→ **Exercise instructions**:
Each line of the data below containing "real" needs to be listed.

→ **Dataset records**:
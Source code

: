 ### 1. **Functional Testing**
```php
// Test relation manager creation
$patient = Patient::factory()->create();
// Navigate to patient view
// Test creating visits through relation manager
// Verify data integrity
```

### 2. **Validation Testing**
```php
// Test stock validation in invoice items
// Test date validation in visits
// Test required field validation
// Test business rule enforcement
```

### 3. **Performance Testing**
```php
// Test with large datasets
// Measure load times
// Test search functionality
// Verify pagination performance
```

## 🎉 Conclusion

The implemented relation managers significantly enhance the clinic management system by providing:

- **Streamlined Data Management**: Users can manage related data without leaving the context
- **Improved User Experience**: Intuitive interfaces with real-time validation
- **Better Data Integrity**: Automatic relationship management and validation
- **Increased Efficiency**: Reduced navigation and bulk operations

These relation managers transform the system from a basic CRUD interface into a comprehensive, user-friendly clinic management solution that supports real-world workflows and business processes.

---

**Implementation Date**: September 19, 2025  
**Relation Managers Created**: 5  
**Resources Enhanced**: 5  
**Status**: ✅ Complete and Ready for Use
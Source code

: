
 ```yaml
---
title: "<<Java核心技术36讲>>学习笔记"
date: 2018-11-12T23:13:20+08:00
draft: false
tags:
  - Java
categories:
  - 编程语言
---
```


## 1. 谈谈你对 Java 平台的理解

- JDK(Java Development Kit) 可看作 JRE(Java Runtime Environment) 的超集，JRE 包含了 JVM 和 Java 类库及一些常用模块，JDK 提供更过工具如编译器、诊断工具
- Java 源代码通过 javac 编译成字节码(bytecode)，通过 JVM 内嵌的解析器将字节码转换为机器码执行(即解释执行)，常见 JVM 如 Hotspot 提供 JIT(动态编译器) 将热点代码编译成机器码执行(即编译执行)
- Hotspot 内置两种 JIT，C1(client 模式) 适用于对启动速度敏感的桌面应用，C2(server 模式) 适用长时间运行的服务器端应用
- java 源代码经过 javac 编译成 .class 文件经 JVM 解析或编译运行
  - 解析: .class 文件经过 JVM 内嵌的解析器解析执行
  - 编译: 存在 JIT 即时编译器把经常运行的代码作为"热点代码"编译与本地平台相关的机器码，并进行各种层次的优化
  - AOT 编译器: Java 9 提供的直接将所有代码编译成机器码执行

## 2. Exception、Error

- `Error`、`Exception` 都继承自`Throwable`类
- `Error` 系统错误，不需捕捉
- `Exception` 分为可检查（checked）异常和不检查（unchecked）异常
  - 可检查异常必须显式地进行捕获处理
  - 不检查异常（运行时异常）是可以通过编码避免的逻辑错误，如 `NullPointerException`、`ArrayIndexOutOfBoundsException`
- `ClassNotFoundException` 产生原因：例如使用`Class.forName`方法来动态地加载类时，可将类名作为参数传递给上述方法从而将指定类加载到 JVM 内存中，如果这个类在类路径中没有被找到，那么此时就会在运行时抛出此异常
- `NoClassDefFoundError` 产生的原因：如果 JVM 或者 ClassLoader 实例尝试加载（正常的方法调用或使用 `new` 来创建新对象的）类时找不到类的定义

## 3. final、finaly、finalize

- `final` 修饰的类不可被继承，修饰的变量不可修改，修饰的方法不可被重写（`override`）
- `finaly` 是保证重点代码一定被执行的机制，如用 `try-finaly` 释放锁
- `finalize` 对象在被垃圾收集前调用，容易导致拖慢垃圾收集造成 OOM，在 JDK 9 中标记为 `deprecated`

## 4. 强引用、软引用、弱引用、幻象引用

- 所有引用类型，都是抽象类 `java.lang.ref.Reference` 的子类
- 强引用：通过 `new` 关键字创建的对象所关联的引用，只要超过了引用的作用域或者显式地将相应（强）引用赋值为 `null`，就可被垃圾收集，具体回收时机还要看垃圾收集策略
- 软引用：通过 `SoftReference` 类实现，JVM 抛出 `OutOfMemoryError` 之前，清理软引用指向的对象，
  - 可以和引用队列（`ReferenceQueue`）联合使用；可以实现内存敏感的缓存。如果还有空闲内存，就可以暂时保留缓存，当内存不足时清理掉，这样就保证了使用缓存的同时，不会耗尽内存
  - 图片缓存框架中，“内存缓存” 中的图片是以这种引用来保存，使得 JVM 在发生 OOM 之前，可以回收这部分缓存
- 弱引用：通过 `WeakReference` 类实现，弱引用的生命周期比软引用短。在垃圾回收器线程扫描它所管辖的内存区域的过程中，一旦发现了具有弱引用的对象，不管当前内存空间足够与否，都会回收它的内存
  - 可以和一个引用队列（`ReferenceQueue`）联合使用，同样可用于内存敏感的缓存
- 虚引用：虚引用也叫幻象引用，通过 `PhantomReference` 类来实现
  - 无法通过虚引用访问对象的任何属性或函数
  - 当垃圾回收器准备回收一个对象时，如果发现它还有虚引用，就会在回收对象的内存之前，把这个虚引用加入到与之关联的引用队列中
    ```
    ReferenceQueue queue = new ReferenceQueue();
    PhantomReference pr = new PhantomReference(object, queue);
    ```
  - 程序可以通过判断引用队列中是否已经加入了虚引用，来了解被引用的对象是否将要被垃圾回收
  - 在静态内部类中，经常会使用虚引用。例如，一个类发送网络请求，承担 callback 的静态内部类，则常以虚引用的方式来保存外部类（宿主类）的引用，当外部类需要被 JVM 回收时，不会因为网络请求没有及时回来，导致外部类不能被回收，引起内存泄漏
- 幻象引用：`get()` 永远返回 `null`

==

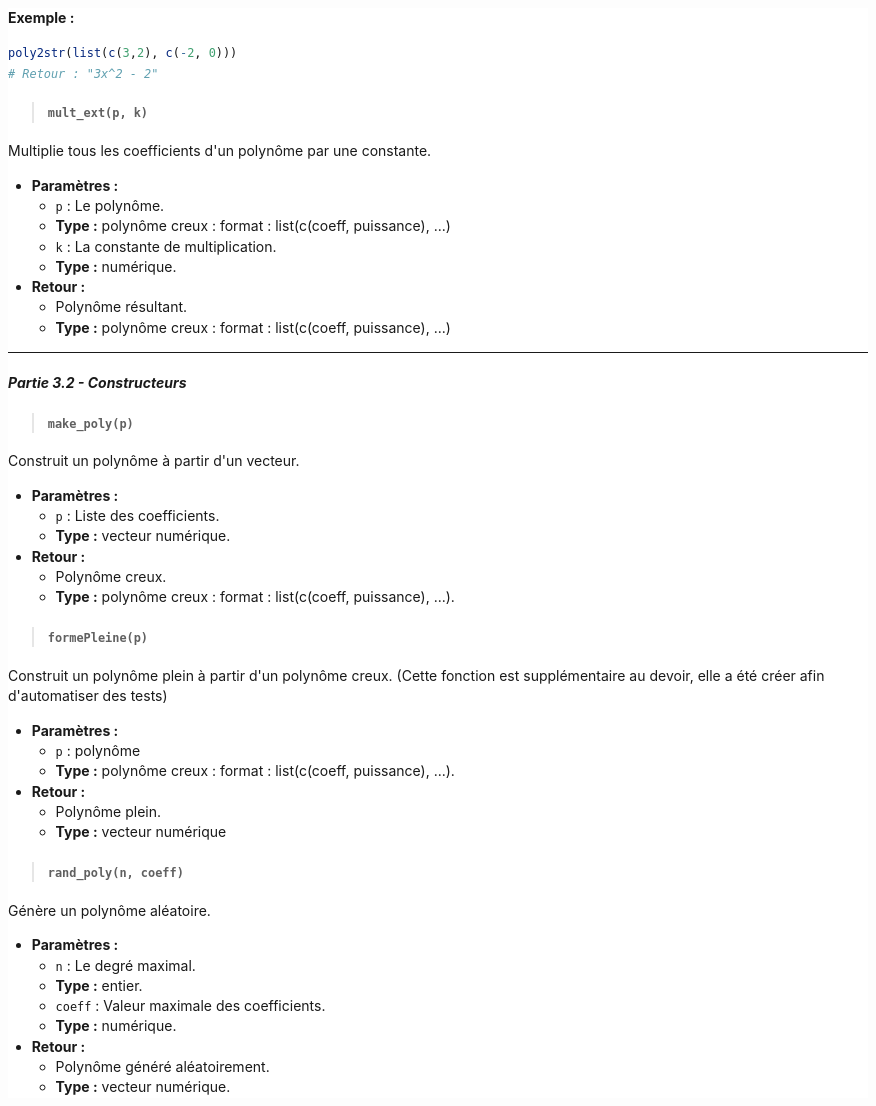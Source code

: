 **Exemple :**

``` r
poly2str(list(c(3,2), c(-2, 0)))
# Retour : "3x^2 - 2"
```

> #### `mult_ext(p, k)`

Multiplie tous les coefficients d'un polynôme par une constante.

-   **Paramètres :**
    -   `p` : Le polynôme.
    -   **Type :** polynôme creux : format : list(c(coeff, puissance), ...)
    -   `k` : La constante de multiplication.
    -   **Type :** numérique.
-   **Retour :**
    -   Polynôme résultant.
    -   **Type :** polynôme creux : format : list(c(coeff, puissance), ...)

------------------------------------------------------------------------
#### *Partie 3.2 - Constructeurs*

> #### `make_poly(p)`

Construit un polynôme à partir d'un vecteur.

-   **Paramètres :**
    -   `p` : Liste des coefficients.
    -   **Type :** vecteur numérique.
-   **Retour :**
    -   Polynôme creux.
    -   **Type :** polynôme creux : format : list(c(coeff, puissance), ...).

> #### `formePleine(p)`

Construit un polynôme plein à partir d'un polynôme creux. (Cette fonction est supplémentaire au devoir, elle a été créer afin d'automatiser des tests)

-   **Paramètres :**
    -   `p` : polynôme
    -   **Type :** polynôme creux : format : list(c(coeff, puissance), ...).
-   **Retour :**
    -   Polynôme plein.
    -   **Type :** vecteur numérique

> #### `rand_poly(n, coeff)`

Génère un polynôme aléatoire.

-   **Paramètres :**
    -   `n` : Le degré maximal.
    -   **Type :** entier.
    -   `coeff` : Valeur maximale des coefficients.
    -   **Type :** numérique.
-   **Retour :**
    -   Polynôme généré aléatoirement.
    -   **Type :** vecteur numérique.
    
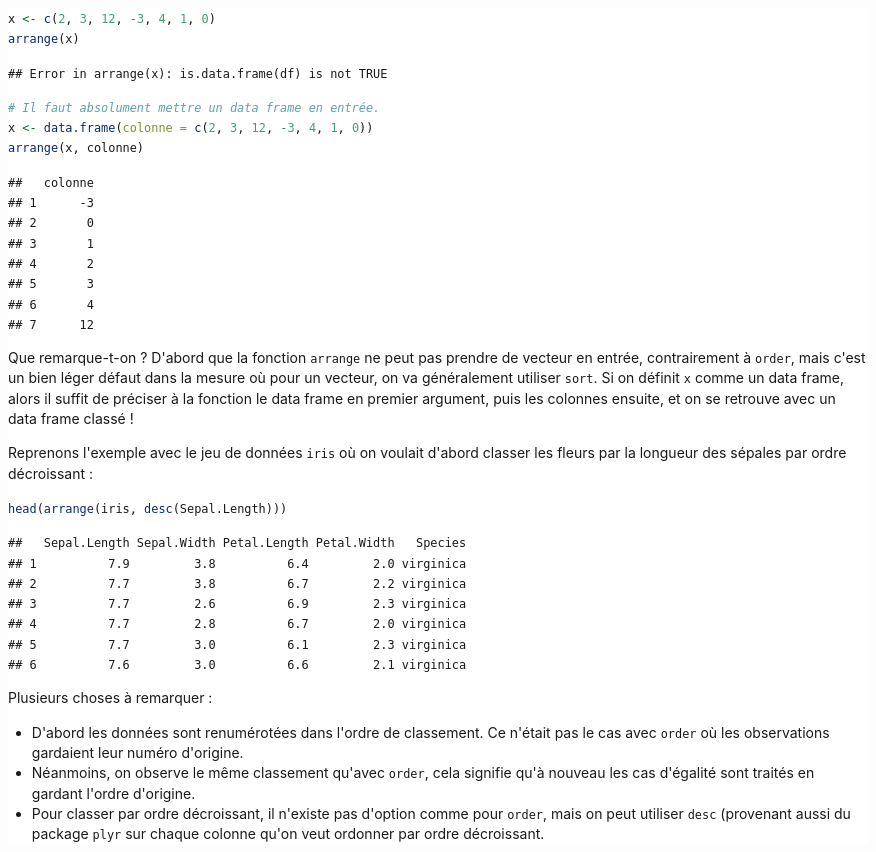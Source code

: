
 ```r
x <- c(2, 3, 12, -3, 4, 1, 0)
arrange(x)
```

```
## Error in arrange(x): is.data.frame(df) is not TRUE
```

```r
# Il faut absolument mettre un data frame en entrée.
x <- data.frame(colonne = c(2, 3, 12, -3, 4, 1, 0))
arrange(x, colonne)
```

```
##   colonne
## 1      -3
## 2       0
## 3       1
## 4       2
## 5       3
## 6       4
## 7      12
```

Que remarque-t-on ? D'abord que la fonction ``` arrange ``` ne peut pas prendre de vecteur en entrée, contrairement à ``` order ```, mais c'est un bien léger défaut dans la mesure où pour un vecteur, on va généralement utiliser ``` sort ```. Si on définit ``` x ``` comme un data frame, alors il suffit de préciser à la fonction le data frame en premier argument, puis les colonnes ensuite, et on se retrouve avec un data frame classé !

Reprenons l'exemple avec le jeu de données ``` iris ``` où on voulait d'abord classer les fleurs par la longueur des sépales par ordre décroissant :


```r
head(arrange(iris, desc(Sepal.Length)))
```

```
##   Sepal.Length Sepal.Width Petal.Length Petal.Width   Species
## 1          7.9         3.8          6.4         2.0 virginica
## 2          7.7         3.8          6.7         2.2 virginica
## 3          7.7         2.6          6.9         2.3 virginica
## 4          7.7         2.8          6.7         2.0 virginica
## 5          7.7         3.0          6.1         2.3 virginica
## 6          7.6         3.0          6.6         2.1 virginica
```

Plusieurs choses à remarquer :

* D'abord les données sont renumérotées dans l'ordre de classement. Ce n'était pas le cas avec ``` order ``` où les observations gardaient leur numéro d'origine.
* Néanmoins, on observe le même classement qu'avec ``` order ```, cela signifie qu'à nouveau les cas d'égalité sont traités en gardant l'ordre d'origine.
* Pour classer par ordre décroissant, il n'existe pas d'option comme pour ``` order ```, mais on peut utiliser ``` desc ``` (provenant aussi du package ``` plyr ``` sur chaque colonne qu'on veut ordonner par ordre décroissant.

→ **Solution**:
- **Improved User Experience**: Intuitive interfaces with real-time validation
These relation managers transform the system from a basic CRUD interface into a comprehensive, user-friendly clinic management solution that supports real-world workflows and business processes.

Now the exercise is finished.